C’est sous l’identité de Nils Scholtewskii von Schoultz, Polonais de 39 ans, que Schoultz se présenta aux États-Unis. Dès son arrivée à New York en août 1836, son instinct d’entrepreneur le mena aux salines de Salina (Syracuse) et Syracuse, dans le nord de l’état de New York, où le traitement de la saumure devait générer des profits considérables. Schoultz ne tarda pas à concevoir un nouveau procédé d’extraction du sel, le fit tester et se rendit dans les régions du pays où l’on produisait du sel afin d’intéresser des manufacturiers à son invention avant de demander un brevet. Distingué et charmant, il se fit des amis partout où il alla et trouva même des bailleurs de fonds. Il fit l’acquisition d’une propriété en Virginie, demanda la citoyenneté américaine et s’installa provisoirement à Salina avec un nouvel ami, Warren Green, en attendant la délivrance de son brevet. Certains témoignages contemporains laissent entendre qu’il courtisait une dame de l’endroit, peut-être Emeline Field, la nièce de Green.

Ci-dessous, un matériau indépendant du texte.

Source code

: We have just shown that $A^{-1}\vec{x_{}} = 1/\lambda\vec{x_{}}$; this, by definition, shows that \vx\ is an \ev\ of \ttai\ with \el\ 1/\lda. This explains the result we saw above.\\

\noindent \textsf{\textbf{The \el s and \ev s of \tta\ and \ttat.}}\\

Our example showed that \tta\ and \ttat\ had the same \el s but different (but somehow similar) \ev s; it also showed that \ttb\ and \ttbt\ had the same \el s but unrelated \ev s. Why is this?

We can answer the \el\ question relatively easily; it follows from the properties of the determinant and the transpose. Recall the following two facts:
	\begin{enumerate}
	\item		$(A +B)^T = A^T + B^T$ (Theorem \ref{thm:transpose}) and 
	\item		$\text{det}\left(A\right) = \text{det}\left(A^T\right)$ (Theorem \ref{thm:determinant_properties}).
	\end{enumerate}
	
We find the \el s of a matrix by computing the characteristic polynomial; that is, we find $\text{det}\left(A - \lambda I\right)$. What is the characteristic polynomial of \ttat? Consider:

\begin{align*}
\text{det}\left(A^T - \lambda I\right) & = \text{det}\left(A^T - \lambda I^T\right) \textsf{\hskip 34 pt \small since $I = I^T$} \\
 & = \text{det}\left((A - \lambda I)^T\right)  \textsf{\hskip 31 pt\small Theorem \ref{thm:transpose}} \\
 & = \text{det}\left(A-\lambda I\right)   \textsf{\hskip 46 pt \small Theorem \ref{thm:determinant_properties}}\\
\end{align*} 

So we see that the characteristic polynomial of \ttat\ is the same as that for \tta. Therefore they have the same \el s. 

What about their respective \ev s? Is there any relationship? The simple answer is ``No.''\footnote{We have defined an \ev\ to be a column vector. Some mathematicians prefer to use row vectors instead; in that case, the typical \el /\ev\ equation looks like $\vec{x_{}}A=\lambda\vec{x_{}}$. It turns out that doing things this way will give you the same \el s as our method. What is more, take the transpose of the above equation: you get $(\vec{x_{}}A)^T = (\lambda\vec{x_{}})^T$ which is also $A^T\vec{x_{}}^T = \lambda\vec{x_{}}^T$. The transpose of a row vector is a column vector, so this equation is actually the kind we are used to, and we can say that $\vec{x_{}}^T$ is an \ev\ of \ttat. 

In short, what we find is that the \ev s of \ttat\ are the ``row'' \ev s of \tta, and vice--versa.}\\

Dans une lettre datée de juin 1837, il promit à sa femme de lui envoyer sous peu une forte somme ; ce fut sa seule correspondance avec l’Europe. Selon toute apparence, il tentait de refaire sa vie, mais sa mort prématurée empêche de déterminer quelles étaient ses intentions profondes.
En 1838, la cause du peuple canadien toucha la fibre romantico-héroïque de Schoultz, comme l’avaient fait naguère la cause des Polonais et la perspective de vivre dans la Légion étrangère. Quelqu’un le fit entrer chez les frères-chasseurs, société secrète formée dans les États du Nord après la rébellion de 1837 pour libérer le Haut et le Bas-Canada de la domination britannique. Après avoir fait du recrutement à New York à l’automne de 1838, Schoultz accepta de prendre part à une attaque contre le village haut-canadien de Prescott. Le 11 novembre 1838, le vapeur United States quitta Sackets Harbor, dans l’état de New York, puis descendit le Saint-Laurent vers le but de l’expédition en touant deux schooners chargés d’hommes. L’un des schooners, qui transportait de 150 à 200 hommes, dont Schoultz, accosta un peu à l’est de Prescott. Cependant, divers contretemps et le tir d’un vapeur de guerre britannique [V. William Newton Fowell*] pêchèrent les autres navires d’atteindre la rive du Haut-Canada. Schoultz était d’un grade peu élevé mais, comme les officiers supérieurs se trouvaient en sol américain, c’est lui qu’on élut commandant. En se servant comme abris d’un moulin à vent en pierre et de plusieurs maisons de même construction, il organisa une défense qui tint cinq jours contre une forte troupe de miliciens et de soldats réguliers, commandée tour à tour par les colonels Plomer Young* et Henry Dundas et appuyée par les trois vapeurs armés du capitaine Williams Sandom*. Des nouvelles, venues du côté américain, laissèrent croire à l’arrivée de renforts, puis de secours, mais rien ne vint. Le 16, les envahisseurs, qui en étaient alors réduits à tirer des boulons, des charnières de porte et des clous, succombèrent à une attaque massive.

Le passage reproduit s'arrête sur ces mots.